Auto scaling with Chef and Cloud Formation
One of the most valuable features within AWS’s ecosystem is auto scaling of Instances to meet your web traffic needs. At Mission we have developed these types of systems for our customers. This blog post will attempt to expand upon what was a very informative article about configuring Chef to run in an autoscaling group. You can find the original article here.
Using Chef with autoscaling is handy because it lets you update your autoscaling group without having to bake new AMIs. Additionally new server configurations or application software can be deployed using Chef without the need to build new AMIs or change cloud formation configurations.
While you can run Chef on a completely vanilla instance configuration this is most likely undesirable since it can take up to 10-15minutes for Chef to finish configuring the system with each server instantiation. Instead we use “pre-baked” instances that have been created using the desired Chef role and converting them into AMIs. When using one of these AMIs the Chef run on the instances goes a lot faster because it’s running Chef for the 2nd time instead of the first. This meets two important needs. 1. It speeds up the Chef run and hence the launch process. And two it allows you to get the latest version of the Chef role at boot time.

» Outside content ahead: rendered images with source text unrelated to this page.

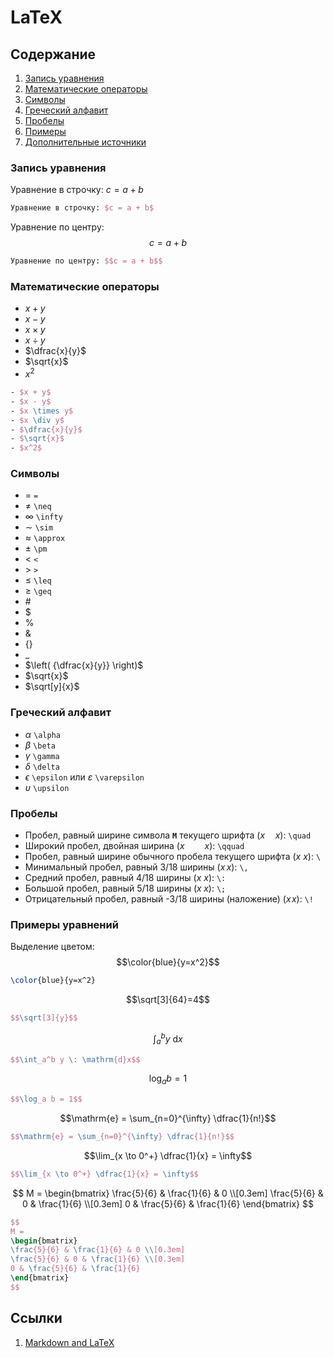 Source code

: # LaTeX

## Содержание

1. [Запись уравнения](#запись-уравнения)
2. [Математические операторы](#математические-операторы)
3. [Символы](#символы)
4. [Греческий алфавит](#греческий-алфавит)
5. [Пробелы](#пробелы)
6. [Примеры](#примеры-уравнений)
7. [Дополнительные источники](#ссылки)

### Запись уравнения

Уравнение в строчку: $c = a + b$

```latex
Уравнение в строчку: $c = a + b$
```

Уравнение по центру: $$c = a + b$$

```latex
Уравнение по центру: $$c = a + b$$
```

### Математические операторы

- $x + y$
- $x - y$
- $x \times y$
- $x \div y$
- $\dfrac{x}{y}$
- $\sqrt{x}$
- $x^2$

```latex
- $x + y$
- $x - y$
- $x \times y$ 
- $x \div y$
- $\dfrac{x}{y}$
- $\sqrt{x}$
- $x^2$
```

### Символы

- $=$ `=`
- $\neq$ `\neq`
- $\infty$ `\infty`
- $\sim$ `\sim`
- $\approx$ `\approx`
- $\pm$ `\pm`
- $<$ `<`
- $>$ `>`
- $\leq$ `\leq`
- $\geq$ `\geq`
- $\#$
- $\$$
- $\%$
- $\&$
- $\{ \}$
- $\_$
- $\left( {\dfrac{x}{y}} \right)$
- $\sqrt{x}$
- $\sqrt[y]{x}$

### Греческий алфавит

- $\alpha$ `\alpha`
- $\beta$ `\beta`
- $\gamma$ `\gamma`
- $\delta$ `\delta`
- $\epsilon$ `\epsilon` или $\varepsilon$ `\varepsilon`
- $\upsilon$ `\upsilon`

### Пробелы

- Пробел, равный ширине символа **`M`** текущего шрифта ($x \quad x$): `\quad`
- Широкий пробел, двойная ширина ($x \qquad x$): `\qquad`
- Пробел, равный ширине обычного пробела текущего шрифта ($x \ x$): `\`
- Минимальный пробел, равный 3/18 ширины ($x \, x$): `\,`
- Средний пробел, равный 4/18 ширины ($x \: x$): `\:`
- Большой пробел, равный 5/18 ширины ($x \; x$): `\;`
- Отрицательный пробел, равный -3/18 ширины (наложение) ($x \! x$): `\!`

### Примеры уравнений

Выделение цветом: $$\color{blue}{y=x^2}$$

```latex
\color{blue}{y=x^2}
```

$$\sqrt[3]{64}=4$$

```latex
$$\sqrt[3]{y}$$
```

$$\int_a^b y \: \mathrm{d}x$$

```latex
$$\int_a^b y \: \mathrm{d}x$$
```

$$\log_a b = 1$$

```latex
$$\log_a b = 1$$
```

$$\mathrm{e} = \sum_{n=0}^{\infty} \dfrac{1}{n!}$$

```latex
$$\mathrm{e} = \sum_{n=0}^{\infty} \dfrac{1}{n!}$$
```

$$\lim_{x \to 0^+} \dfrac{1}{x} = \infty$$

```latex
$$\lim_{x \to 0^+} \dfrac{1}{x} = \infty$$
```

$$
M =
\begin{bmatrix}
\frac{5}{6} & \frac{1}{6} & 0 \\[0.3em]
\frac{5}{6} & 0 & \frac{1}{6} \\[0.3em]
0 & \frac{5}{6} & \frac{1}{6}
\end{bmatrix}
$$

```latex
$$
M = 
\begin{bmatrix}
\frac{5}{6} & \frac{1}{6} & 0 \\[0.3em]
\frac{5}{6} & 0 & \frac{1}{6} \\[0.3em]
0 & \frac{5}{6} & \frac{1}{6}
\end{bmatrix}
$$
```

## Ссылки

1. [Markdown and LaTeX](https://ashki23.github.io/markdown-latex.html)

In order to achieve the goal of a fully automated auto scaling group you will need to configure the following services:
- Setup an AWS account with Amazon.
- Setup a hosted Chef account with Opscode or use private Chef or open-source Chef server.
What cloud formation does in plain English
Before going through the actual configuration and explaining each item in detail let’s go over what the cloud-formation will actually do.
This cloud formation configuration will create the various AWS configurations that will enable the automatic launching and decommissioning of servers in a defined auto-scaling group.
In the most basic terms the cloud-formation configuration will create a user in AWS which will control the launching and decommissioning of the servers, allow that user to access an S3 bucket which contains scripts and keys. Then it will create the host keys, define which AMIs are used and create the necessary Security groups. With regards to the autoscaling itself it will create a launch configuration that will be used to configure Chef to run at instance launch. Then autoscaling policies will be created to launch and decommission servers based upon the CPU utilization. An ELB will be created for your auto-scaling group. And finally an SNS topic will be created so you get emails about the events that occur once your autoscaling group is created. Okay let’s dig into the details.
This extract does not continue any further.